Would you count how many lines of the material below hold the string "https"? Give only the number.

> _STUDY MATERIAL_:
______

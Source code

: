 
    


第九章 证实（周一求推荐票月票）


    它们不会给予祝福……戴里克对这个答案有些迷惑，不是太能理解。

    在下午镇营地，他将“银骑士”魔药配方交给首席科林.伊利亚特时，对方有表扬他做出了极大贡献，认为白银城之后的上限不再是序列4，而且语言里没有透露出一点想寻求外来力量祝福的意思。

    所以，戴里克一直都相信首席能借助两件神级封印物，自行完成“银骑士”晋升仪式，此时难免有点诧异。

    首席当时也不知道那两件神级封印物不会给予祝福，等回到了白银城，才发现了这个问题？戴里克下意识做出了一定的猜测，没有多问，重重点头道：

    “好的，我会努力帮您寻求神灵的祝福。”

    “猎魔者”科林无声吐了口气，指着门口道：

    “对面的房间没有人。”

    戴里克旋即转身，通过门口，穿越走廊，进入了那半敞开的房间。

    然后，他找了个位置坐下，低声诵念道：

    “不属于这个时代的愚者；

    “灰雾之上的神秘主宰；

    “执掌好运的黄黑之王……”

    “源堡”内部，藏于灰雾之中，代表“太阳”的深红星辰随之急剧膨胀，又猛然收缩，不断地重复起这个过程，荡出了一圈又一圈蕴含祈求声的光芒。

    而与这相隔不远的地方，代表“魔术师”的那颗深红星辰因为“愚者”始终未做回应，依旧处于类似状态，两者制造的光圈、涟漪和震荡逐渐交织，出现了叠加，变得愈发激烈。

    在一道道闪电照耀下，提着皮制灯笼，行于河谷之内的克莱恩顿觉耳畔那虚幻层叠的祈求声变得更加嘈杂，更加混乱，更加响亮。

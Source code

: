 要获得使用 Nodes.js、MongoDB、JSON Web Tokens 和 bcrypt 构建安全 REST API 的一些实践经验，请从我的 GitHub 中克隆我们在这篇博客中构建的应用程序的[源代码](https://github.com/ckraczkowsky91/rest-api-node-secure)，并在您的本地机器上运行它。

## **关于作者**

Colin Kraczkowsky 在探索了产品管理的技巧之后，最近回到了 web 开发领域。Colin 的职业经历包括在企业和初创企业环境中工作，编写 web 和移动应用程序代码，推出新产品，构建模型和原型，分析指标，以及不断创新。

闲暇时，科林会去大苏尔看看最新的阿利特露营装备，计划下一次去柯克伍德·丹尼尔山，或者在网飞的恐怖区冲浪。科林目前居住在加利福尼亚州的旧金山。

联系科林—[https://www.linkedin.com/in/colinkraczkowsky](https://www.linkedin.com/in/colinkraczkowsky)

______

> _RESPONSE AREA_:
2